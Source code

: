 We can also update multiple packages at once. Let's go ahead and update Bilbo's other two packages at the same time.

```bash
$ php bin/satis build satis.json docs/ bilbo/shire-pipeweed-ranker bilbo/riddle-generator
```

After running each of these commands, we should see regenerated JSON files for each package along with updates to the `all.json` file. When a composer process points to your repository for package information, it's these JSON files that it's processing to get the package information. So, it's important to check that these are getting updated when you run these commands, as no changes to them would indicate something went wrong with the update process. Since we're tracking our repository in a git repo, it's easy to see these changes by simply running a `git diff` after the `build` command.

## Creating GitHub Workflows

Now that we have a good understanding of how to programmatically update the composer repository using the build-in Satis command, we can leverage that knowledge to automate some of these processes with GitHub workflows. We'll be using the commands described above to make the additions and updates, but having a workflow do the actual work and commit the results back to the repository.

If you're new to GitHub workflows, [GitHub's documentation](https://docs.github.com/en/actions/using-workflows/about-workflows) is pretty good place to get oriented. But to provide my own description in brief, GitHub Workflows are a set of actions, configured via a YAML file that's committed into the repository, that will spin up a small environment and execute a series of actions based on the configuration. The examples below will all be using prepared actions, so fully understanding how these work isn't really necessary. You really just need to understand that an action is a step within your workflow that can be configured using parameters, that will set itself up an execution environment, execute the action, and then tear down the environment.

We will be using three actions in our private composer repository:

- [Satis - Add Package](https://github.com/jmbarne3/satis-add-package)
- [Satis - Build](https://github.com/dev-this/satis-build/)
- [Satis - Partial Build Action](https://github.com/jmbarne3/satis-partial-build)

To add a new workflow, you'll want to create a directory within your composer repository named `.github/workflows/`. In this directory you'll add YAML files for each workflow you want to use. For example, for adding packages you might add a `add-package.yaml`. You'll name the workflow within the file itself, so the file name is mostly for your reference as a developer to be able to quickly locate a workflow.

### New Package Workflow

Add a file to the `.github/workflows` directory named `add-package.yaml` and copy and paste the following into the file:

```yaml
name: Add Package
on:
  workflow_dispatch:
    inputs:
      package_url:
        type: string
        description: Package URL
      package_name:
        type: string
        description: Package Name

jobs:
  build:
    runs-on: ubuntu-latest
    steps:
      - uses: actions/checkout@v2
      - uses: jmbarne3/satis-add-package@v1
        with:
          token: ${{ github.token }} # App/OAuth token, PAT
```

---

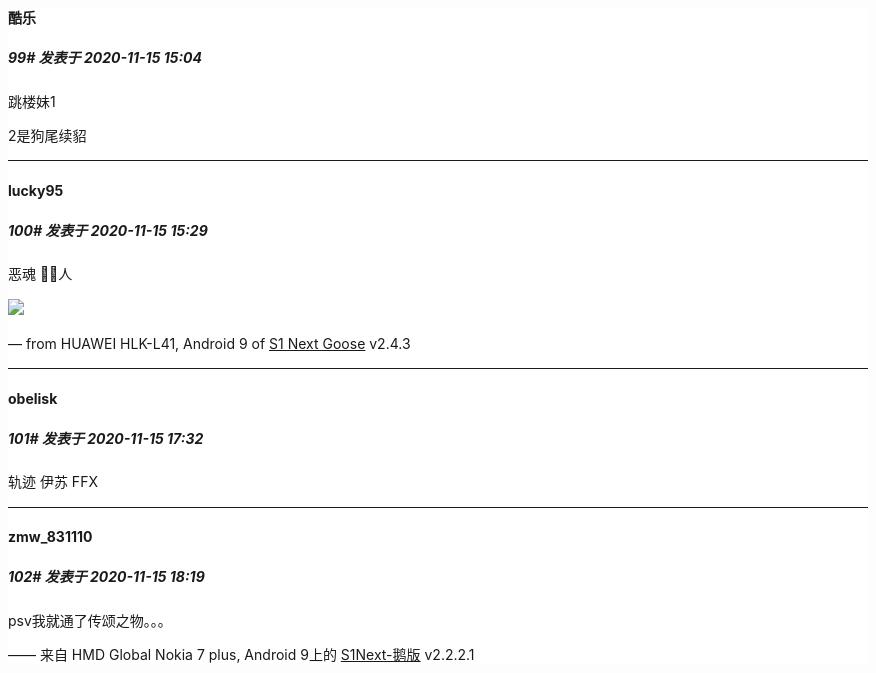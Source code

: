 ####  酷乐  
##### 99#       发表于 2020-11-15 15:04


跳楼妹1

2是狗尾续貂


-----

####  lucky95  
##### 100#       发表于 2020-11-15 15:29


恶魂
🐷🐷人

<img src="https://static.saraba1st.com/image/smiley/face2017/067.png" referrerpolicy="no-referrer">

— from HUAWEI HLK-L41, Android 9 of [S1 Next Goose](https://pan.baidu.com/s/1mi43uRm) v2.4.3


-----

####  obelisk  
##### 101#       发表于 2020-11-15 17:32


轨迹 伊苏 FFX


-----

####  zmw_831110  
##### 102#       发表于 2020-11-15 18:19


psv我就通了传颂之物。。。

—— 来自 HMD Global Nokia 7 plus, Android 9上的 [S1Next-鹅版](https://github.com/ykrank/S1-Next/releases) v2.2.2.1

# YOUR OBJECTIVE:
Looking at the entries above, determine how many lines contain the word "Next" and state only that number.

# ANSWER SECTION:
2